Na het teeken opgerigt, en zich behoorlijk tot de reis toegerust te hebben, begaven zij zich op weg, om de overige deelen van het eiland te onderzoeken. Eerst rigtten zij hunne schreden naar den kant, waar zij het eerst op het eiland gekomen waren. Zij reisden thans zeer op hun gemak, daar hunne rendieren op de slede al datgene medevoerden, wat zij noodig hadden. Zoo kwamen zij zonder tegenspoeden bij de grot, die hun eerst tot verblijfplaats gediend had. Daar hielden zij stil, en herdachten den tijd, toen zij van alles ontbloot, in deze woestenij waren aangekomen. Zij beschouwden de plaats, waar zij den eersten strijd met dien vervaarlijken beer gehouden hadden.

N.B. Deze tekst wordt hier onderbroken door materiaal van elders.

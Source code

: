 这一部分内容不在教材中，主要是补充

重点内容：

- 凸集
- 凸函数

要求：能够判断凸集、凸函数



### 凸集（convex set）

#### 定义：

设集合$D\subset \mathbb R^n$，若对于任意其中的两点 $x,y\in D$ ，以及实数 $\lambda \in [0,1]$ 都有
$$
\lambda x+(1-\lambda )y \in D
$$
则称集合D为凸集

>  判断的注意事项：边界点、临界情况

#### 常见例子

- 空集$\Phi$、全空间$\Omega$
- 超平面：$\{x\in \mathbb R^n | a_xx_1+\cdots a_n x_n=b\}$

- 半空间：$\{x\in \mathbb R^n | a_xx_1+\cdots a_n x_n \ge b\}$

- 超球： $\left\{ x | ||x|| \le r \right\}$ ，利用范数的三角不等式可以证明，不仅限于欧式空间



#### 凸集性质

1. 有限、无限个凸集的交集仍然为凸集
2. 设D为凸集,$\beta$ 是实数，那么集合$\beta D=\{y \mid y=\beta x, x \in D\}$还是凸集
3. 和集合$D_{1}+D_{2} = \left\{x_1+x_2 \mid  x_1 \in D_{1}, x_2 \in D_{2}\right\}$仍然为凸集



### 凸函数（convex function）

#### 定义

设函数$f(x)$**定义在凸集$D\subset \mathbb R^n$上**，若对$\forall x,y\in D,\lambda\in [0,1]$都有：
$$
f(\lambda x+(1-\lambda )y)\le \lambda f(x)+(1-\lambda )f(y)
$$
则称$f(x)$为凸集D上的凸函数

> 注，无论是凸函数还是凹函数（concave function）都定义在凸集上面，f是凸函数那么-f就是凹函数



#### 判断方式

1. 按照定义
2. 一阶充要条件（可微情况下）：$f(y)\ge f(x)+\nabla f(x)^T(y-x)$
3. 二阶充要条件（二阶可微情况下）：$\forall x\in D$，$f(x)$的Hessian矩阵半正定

Al deze plaatsen deden bij hen weemoedige denkbeelden ontstaan, maar verlevendigden tevens hunne erkentelijkheid aan God, die hunnen beklagenswaardigen toestand zoo zeer verbeterd, en hun steeds zijnen bijzondere bescherming betoond had.

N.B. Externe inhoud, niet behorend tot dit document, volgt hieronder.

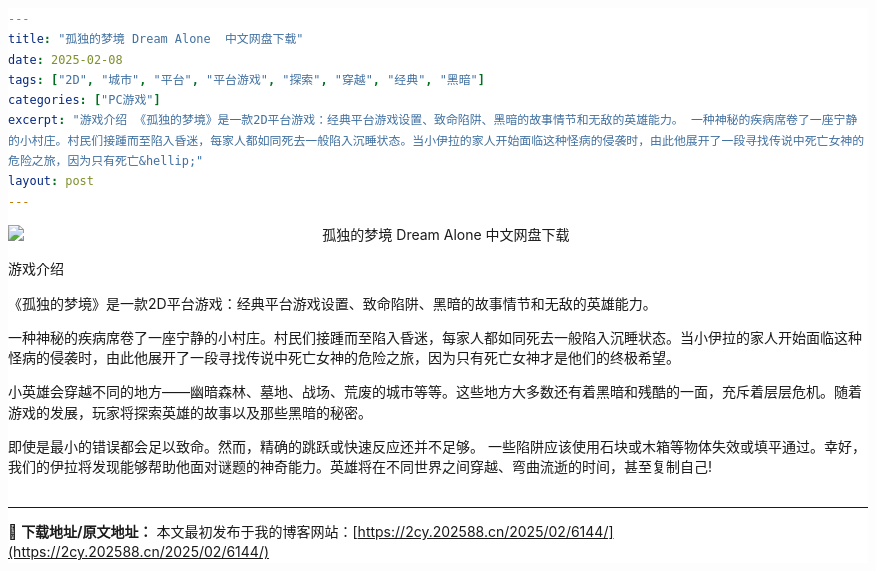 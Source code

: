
 ```yaml
---
title: "孤独的梦境 Dream Alone  中文网盘下载"
date: 2025-02-08
tags: ["2D", "城市", "平台", "平台游戏", "探索", "穿越", "经典", "黑暗"]
categories: ["PC游戏"]
excerpt: "游戏介绍 《孤独的梦境》是一款2D平台游戏：经典平台游戏设置、致命陷阱、黑暗的故事情节和无敌的英雄能力。 一种神秘的疾病席卷了一座宁静的小村庄。村民们接踵而至陷入昏迷，每家人都如同死去一般陷入沉睡状态。当小伊拉的家人开始面临这种怪病的侵袭时，由此他展开了一段寻找传说中死亡女神的危险之旅，因为只有死亡&hellip;"
layout: post
---
```


<div></div>
<div>
<p style="text-align: center;"><img style="display: block; margin-left: auto; margin-right: auto; width: 100%; height: auto;" src="https://2cy.202588.cn/wp-content/uploads/2025/02/20250208_67a722b779a33.webp" alt="孤独的梦境 Dream Alone 中文网盘下载" /></p>
游戏介绍

《孤独的梦境》是一款2D平台游戏：经典平台游戏设置、致命陷阱、黑暗的故事情节和无敌的英雄能力。

一种神秘的疾病席卷了一座宁静的小村庄。村民们接踵而至陷入昏迷，每家人都如同死去一般陷入沉睡状态。当小伊拉的家人开始面临这种怪病的侵袭时，由此他展开了一段寻找传说中死亡女神的危险之旅，因为只有死亡女神才是他们的终极希望。

小英雄会穿越不同的地方——幽暗森林、墓地、战场、荒废的城市等等。这些地方大多数还有着黑暗和残酷的一面，充斥着层层危机。随着游戏的发展，玩家将探索英雄的故事以及那些黑暗的秘密。

即使是最小的错误都会足以致命。然而，精确的跳跃或快速反应还并不足够。 一些陷阱应该使用石块或木箱等物体失效或填平通过。幸好，我们的伊拉将发现能够帮助他面对谜题的神奇能力。英雄将在不同世界之间穿越、弯曲流逝的时间，甚至复制自己!
<h2 style="white-space: normal; text-indent: 2em; text-align: left;"></h2>
</div>

---
📖 **下载地址/原文地址：** 本文最初发布于我的博客网站：[https://2cy.202588.cn/2025/02/6144/](https://2cy.202588.cn/2025/02/6144/)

Zij beklommen vervolgens eene hoogte, en zagen met hunnen verrekijker naar de plaats, waar het schip gelegen had, met hetwelk zij gekomen waren; maar de uitgestrekte zee vertoonde op hare effene vlakte niets dan ontzaggelijke ijsbergen en uitgestrekte ijsschollen, die door eenen zachten wind heen en weder gedreven werden, en van dag tot dag in grootte afnamen; doch zoo ver het gezigt reikte was er geen schip te zien.

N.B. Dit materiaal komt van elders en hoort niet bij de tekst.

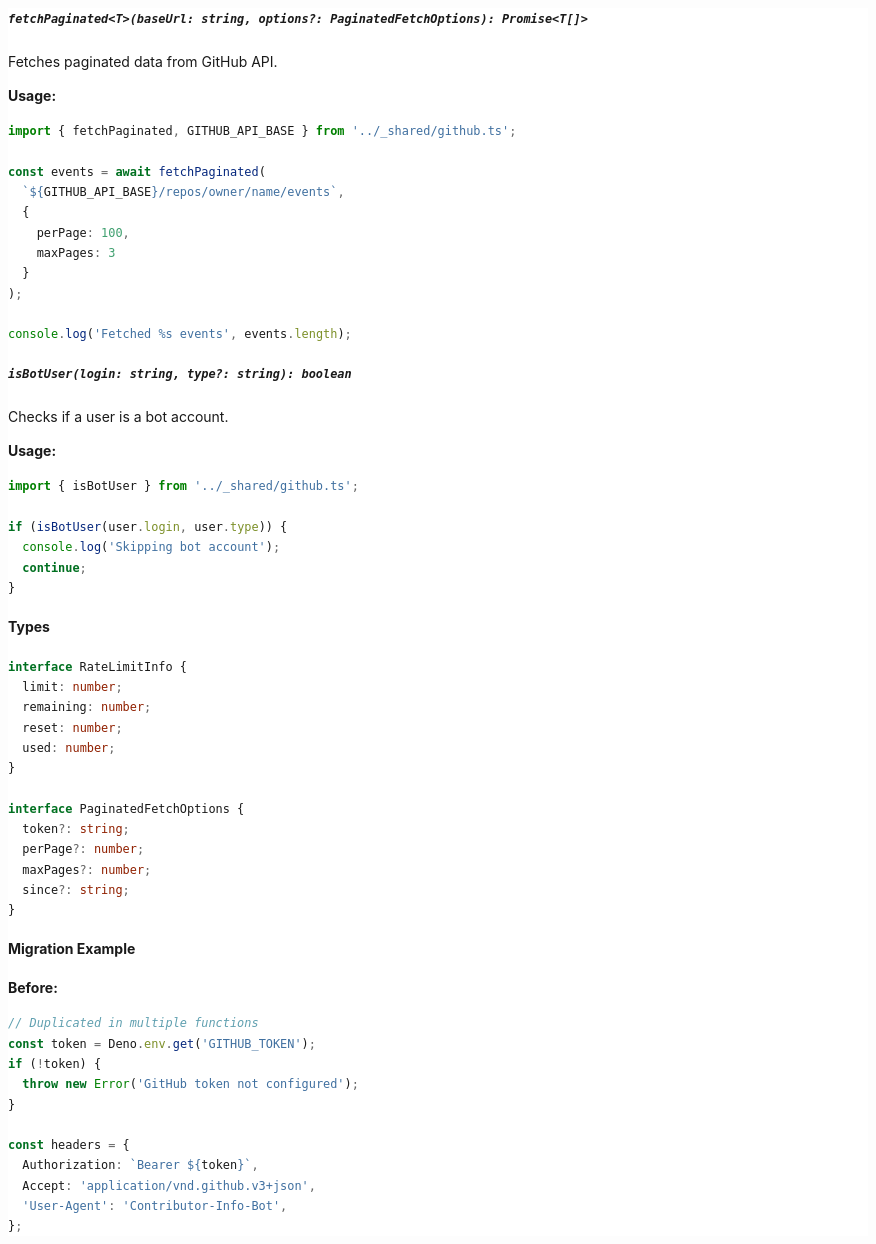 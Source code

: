##### `fetchPaginated<T>(baseUrl: string, options?: PaginatedFetchOptions): Promise<T[]>`

Fetches paginated data from GitHub API.

**Usage:**
```typescript
import { fetchPaginated, GITHUB_API_BASE } from '../_shared/github.ts';

const events = await fetchPaginated(
  `${GITHUB_API_BASE}/repos/owner/name/events`,
  {
    perPage: 100,
    maxPages: 3
  }
);

console.log('Fetched %s events', events.length);
```

##### `isBotUser(login: string, type?: string): boolean`

Checks if a user is a bot account.

**Usage:**
```typescript
import { isBotUser } from '../_shared/github.ts';

if (isBotUser(user.login, user.type)) {
  console.log('Skipping bot account');
  continue;
}
```

#### Types

```typescript
interface RateLimitInfo {
  limit: number;
  remaining: number;
  reset: number;
  used: number;
}

interface PaginatedFetchOptions {
  token?: string;
  perPage?: number;
  maxPages?: number;
  since?: string;
}
```

#### Migration Example

**Before:**
```typescript
// Duplicated in multiple functions
const token = Deno.env.get('GITHUB_TOKEN');
if (!token) {
  throw new Error('GitHub token not configured');
}

const headers = {
  Authorization: `Bearer ${token}`,
  Accept: 'application/vnd.github.v3+json',
  'User-Agent': 'Contributor-Info-Bot',
};

```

Vervolgens begaven zij zich langs de kust, om te zien of er ook door den storm stukken van het schip waren aangedreven; maar zij vonden niets, dat naar een stuk van een schip geleek.
Op de rots, waar zij vroeger een vuur ontstoken hadden, dat tot teeken van hunne komst op het eiland moest dienen, plaatsten zij eene lange staak, van een rendierenvel voorzien, dat mede hunne tegenwoordigheid op het eiland den aankomenden zeelieden konde te kennen geven. Zij keerden vervolgens naar hunne woning terug, en verzamelden op den terugtogt eene groote hoeveelheid lepelblad, dat zij kookten, en hun, met een goed stuk rendierenvleesch, een gezond en smakelijk voedsel verschafte.